Volatility is back and that’s ‘not a bad thing’.
There are reasons to be cautious and at the same time reasons to be optimistic.
Cautious because if the US 10-year bond, the lowest risk asset in the market, yields 2.85%, there is a brutal amount of paper from emerging markets with questionable dividend and bond yields which show an unattractive risk-reward. The “yield chasing” policy that we alerted at CNBC can create a risk of huge nominal and real losses. Not only is the differential with the lower-risk asset too low to hold on to those positions, but those bonds will probably fall in price as the United States and the US dollar strengthens its position as a safe haven.
While we must be aware that stock markets and risky assets were expensive we also can find opportunities when the sell-off is indiscriminate.
On the positive side, we are very far from an environment of huge imbalances like 2007 or 2011. Corporate profits are not increasing as much as some would like, and the risk of downward earnings revisions is important, but if you look at developed markets, most companies still beat estimates and deliver solid profits. In the US, in addition, the end of share buybacks is not happening. This means that, now, many strong companies’ securities are finally becoming too cheap to ignore for an investor with a mid-term horizon. I would focus on developed markets, though, because the risk of a sudden stop in emerging markets -abrupt end of the flow of capital- is not small, as more money returns to the US after the recent measures to facilitate repatriation.

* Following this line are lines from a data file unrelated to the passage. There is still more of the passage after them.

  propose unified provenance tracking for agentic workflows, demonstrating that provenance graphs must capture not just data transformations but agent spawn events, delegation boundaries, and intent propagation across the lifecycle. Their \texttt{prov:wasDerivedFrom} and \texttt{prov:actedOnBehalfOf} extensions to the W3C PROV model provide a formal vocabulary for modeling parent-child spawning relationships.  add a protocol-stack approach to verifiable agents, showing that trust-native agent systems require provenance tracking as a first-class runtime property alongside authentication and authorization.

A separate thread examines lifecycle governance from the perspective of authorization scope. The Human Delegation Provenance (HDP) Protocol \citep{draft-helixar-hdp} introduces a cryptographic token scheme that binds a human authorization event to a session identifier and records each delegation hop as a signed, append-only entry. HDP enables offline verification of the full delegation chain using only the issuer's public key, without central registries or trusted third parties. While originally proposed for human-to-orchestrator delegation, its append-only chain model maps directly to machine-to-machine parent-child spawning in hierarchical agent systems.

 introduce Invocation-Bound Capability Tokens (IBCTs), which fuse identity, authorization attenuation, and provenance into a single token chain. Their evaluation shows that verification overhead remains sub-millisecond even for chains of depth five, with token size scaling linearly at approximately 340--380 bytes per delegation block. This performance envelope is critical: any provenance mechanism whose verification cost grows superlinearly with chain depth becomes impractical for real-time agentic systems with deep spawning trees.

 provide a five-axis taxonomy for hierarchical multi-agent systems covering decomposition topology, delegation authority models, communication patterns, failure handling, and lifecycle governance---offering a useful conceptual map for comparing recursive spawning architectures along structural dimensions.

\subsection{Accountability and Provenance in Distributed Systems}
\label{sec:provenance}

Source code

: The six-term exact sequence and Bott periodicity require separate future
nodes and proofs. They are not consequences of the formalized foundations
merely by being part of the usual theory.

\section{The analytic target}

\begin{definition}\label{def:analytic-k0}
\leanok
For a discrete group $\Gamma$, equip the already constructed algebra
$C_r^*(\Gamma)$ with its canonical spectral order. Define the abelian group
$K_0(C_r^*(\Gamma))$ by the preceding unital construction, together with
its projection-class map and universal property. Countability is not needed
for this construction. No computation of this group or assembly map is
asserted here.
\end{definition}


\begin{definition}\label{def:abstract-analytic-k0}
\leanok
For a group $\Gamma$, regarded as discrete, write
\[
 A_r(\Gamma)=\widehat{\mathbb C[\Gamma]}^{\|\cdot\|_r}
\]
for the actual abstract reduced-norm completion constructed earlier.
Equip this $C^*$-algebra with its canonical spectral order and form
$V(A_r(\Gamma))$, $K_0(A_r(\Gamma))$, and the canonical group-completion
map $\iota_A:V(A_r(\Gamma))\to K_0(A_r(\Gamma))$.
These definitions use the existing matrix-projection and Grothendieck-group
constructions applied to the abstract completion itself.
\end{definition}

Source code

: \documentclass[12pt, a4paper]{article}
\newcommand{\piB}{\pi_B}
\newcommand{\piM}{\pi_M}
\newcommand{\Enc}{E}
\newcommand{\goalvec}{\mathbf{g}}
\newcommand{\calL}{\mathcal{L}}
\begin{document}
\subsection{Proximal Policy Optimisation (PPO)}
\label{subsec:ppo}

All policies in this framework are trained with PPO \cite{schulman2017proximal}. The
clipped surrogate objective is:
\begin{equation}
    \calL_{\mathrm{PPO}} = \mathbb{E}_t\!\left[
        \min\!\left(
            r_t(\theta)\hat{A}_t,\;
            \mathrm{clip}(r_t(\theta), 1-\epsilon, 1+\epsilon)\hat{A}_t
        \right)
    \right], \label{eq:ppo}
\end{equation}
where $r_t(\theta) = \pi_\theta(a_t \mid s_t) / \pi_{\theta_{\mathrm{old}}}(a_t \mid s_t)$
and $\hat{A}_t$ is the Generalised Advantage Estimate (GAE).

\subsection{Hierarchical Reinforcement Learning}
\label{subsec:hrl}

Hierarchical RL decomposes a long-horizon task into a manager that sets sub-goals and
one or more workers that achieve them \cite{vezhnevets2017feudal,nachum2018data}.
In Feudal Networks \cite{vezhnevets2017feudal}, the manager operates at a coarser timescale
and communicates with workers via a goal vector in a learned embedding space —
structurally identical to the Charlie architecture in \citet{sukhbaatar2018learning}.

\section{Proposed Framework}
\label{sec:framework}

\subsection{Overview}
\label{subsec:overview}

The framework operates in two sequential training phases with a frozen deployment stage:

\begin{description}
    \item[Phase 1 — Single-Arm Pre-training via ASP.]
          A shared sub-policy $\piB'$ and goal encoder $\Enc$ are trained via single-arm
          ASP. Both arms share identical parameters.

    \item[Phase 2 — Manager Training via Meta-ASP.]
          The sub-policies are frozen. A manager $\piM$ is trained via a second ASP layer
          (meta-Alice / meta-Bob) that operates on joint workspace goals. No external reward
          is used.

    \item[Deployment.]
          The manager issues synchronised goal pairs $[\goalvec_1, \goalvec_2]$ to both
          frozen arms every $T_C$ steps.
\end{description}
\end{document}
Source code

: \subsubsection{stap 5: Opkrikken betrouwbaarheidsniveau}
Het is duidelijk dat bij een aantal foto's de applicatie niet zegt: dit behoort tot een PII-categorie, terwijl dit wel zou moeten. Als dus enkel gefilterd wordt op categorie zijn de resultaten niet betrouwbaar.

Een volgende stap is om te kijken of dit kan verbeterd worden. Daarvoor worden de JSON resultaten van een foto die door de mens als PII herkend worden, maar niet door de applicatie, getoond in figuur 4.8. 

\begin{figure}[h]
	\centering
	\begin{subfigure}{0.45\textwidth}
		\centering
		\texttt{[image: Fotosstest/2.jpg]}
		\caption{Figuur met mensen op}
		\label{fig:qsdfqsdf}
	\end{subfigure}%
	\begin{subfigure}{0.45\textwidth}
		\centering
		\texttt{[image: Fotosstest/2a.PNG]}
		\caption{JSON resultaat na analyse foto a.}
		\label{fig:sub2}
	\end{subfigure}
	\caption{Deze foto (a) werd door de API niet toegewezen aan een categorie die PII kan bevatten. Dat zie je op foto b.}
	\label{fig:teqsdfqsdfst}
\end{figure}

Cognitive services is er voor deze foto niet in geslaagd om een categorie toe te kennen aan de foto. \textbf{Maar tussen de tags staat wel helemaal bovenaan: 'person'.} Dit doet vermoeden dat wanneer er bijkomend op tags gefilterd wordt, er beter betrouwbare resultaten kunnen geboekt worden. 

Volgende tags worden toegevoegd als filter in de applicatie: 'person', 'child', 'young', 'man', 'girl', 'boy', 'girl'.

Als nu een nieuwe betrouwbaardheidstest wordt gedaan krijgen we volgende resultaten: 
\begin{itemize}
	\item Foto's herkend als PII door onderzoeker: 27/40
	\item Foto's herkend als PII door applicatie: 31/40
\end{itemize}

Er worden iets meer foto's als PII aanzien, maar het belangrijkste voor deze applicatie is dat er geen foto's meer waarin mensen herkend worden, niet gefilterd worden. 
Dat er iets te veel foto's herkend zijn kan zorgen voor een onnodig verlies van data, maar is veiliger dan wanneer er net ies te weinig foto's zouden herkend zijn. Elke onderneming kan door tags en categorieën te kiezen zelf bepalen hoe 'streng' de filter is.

The banks are not a systemic risk. We have seen core capital increasing (CT1) at almost 1% per year and banks have reduced their imbalances. This is not to say that everything is wonderful in bank land, but we are not in an environment of systemic risk or crisis similar to 2008. This provides buying opportunities as long as our thesis when buying is not to pray for science fiction inflation increases or expect central banks to take us out of our losses.

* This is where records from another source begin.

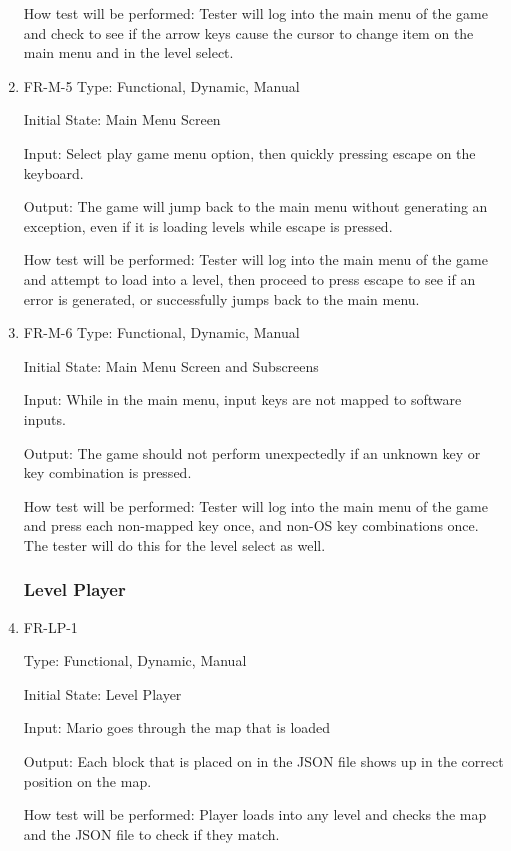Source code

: \documentclass[12pt, titlepage]{article}
\begin{document}
\begin{enumerate}
How test will be performed: Tester will log into the main menu of the game and check to see if the arrow keys cause the cursor to change item on the main menu and in the level select.

\color{red}
\item{FR-M-5}
Type: Functional, Dynamic, Manual

Initial State: Main Menu Screen

Input: Select play game menu option, then quickly pressing escape on the keyboard.

Output: The game will jump back to the main menu without generating an exception, even if it is loading levels while escape is pressed.

How test will be performed: Tester will log into the main menu of the game and attempt to load into a level, then proceed to press escape to see if an error is generated, or successfully jumps back to the main menu.

\item{FR-M-6}
Type: Functional, Dynamic, Manual

Initial State: Main Menu Screen and Subscreens

Input: While in the main menu, input keys are not mapped to software inputs.

Output: The game should not perform unexpectedly if an unknown key or key combination is pressed.

How test will be performed: Tester will log into the main menu of the game and press each non-mapped key once, and non-OS key combinations once. The tester will do this for the level select as well.

\color{Black}

\subsubsection{Level Player}

\item{FR-LP-1}

Type: Functional, Dynamic, Manual

Initial State: Level Player

Input: Mario goes through the map that is loaded

Output: Each block that is placed on in the JSON file shows up in the correct position on the map.

How test will be performed: Player loads into any level and checks the map and the JSON file to check if they match.



\end{enumerate}
\end{document}
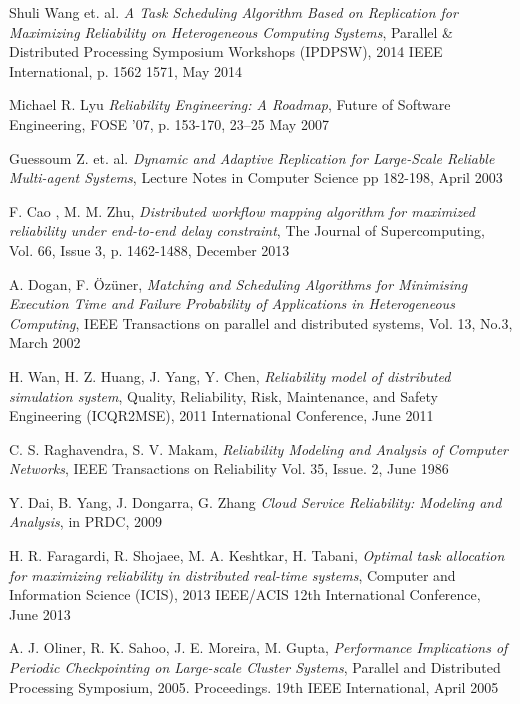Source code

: \documentclass{cslthse-msc}
\begin{document}
\begin{thebibliography}{50}
	Shuli Wang et. al.
	\emph{A Task Scheduling Algorithm Based on Replication for Maximizing Reliability on Heterogeneous Computing Systems},
	Parallel \& Distributed Processing Symposium Workshops (IPDPSW), 2014 IEEE International, p. 1562 1571, 
	May 2014

	Michael R. Lyu
	\emph{Reliability Engineering: A Roadmap},
	Future of Software Engineering, FOSE ’07, p. 153-170,
	23–25 May 2007
	
	Guessoum Z. et. al.
	\emph{Dynamic and Adaptive Replication for Large-Scale Reliable Multi-agent Systems},
	Lecture Notes in Computer Science pp 182-198,
	April 2003

	F. Cao , M. M. Zhu,
	\emph{Distributed workflow mapping algorithm for maximized reliability under end-to-end delay constraint},
	The Journal of Supercomputing, Vol. 66, Issue 3, p. 1462-1488,
	December 2013

	A. Dogan, F. Özüner,
	\emph{Matching and Scheduling Algorithms for Minimising Execution Time and Failure Probability of Applications in Heterogeneous Computing},
	IEEE Transactions on parallel and distributed systems, Vol. 13, No.3,
	March 2002

	H. Wan, H. Z. Huang, J. Yang, Y. Chen,
	\emph{Reliability model of distributed simulation system},
	Quality, Reliability, Risk, Maintenance, and Safety Engineering (ICQR2MSE), 2011 International Conference,
	June 2011

	C. S. Raghavendra, S. V. Makam,
	\emph{Reliability Modeling and Analysis of Computer Networks},
	IEEE Transactions on Reliability  Vol. 35,  Issue. 2,
	June 1986

	Y. Dai, B. Yang, J. Dongarra, G. Zhang
	\emph{Cloud Service Reliability: Modeling and Analysis},
	in PRDC, 2009	

	H. R. Faragardi, R. Shojaee, M. A. Keshtkar, H. Tabani,
	\emph{Optimal task allocation for maximizing reliability in distributed real-time systems},
	Computer and Information Science (ICIS), 2013 IEEE/ACIS 12th International Conference,
	June 2013

	A. J. Oliner, R. K. Sahoo, J. E. Moreira, M. Gupta,
	\emph{Performance Implications of Periodic Checkpointing on Large-scale Cluster Systems},
	Parallel and Distributed Processing Symposium, 2005. Proceedings. 19th IEEE International,
	April 2005


\end{thebibliography}
\end{document}

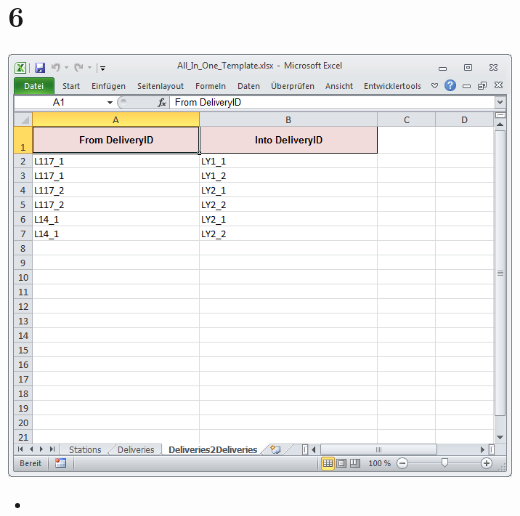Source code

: \documentclass{beamer}
\begin{document}
\section{6}
\begin{frame}
	\begin{center}
  		\includegraphics[height=0.6\textheight]{6.png}
	\end{center}
	\begin{itemize}
		\item
	\end{itemize}
\end{frame}
\end{document}
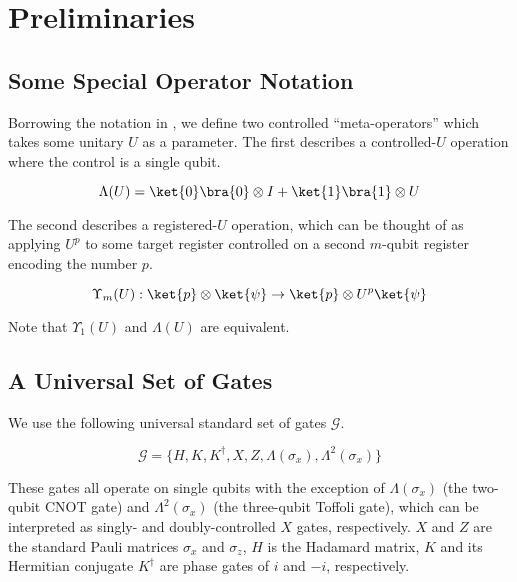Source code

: \section{Preliminaries}
\label{sec:prelims}

\subsection{Some Special Operator Notation}

Borrowing the notation in \cite{ksv02},
we define two controlled ``meta-operators'' which takes some unitary $U$ as
a parameter. The first describes a controlled-$U$ operation where the control
is a single qubit.

\begin{displaymath}
\Lambda(U) = \ket{0}\bra{0} \otimes I + \ket{1}\bra{1} \otimes U
\end{displaymath}

The second describes a registered-$U$ operation, which
can be thought of as applying $U^p$ to some target register
controlled on a second $m$-qubit register
encoding the number $p$.

\begin{displaymath}
\Upsilon_m(U) : \ket{p} \otimes \ket{\psi} \rightarrow \ket{p}
\otimes U^p\ket{\psi}
\end{displaymath}

Note that $\Upsilon_1(U)$ and $\Lambda(U)$ are equivalent.

\subsection{A Universal Set of Gates}

We use the following universal standard set of gates $\mathcal{G}$.

\begin{displaymath}
\mathcal{G} = \{ H, K, K^{\dagger}, X, Z,
\Lambda(\sigma_x), \Lambda^2(\sigma_x) \}
\end{displaymath}

These gates all operate on single qubits with the
exception of $\Lambda(\sigma_x)$ (the two-qubit CNOT gate)
and $\Lambda^2(\sigma_x)$ (the three-qubit Toffoli gate),
which can be interpreted as singly- and doubly-controlled
$X$ gates, respectively. $X$ and $Z$ are the standard Pauli matrices
$\sigma_x$ and $\sigma_z$, $H$ is the Hadamard matrix, $K$ and its
Hermitian conjugate $K^{\dagger}$ are phase gates of $i$ and $-i$,
respectively.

In 2017, stocks and bonds behaved aggressively, anticipating an extremely accommodating scenario for the global economy. The constant bombardment of consensus and the mainstream on the magical benefits of the monetary laughing gas and the omnipotent qualities of central banks has generated an excess of confidence in the markets. Countries on the verge of bankruptcy were financing themselves at negative rates and nobody was alarmed. Companies with atrocious earnings soared in the stock market and nobody was alarmed.
It had to take a slight warning in the US bonds to reminds us that money is neither free nor risk-free.
Now, opportunities appear. If we have not fallen into the central bank trap of believing in inflation by decree, in the expansion of multiples by magic and in the infallibility of central banks, we will find bargains and fundamental value.
At the annual meeting of the Eurohedge Awards in London a couple of weeks ago, an award winner said “an acceptance speech should never last more than a rally of emerging markets, so I will be very brief.” And so it happened.
Let us not worry too much about a correction. Let us focus on fundamental analysis, not the faith in magic.
Let us be aware that if everything goes up at once, it will also fall in unison. And let’s look for opportunities, which come in abundance … as long as they do not depend on another “shot” of laughing gas. Because that, as I explain in Escape from the Central Bank Trap, is over.
The next time you read how good central banks are because everything goes up a lot in markets, remember that their policies of manipulating the quantity and price of money are also the cause of these crashes.
As Warren Buffett said, “be fearful when others are greedy and greedy when others are fearful”.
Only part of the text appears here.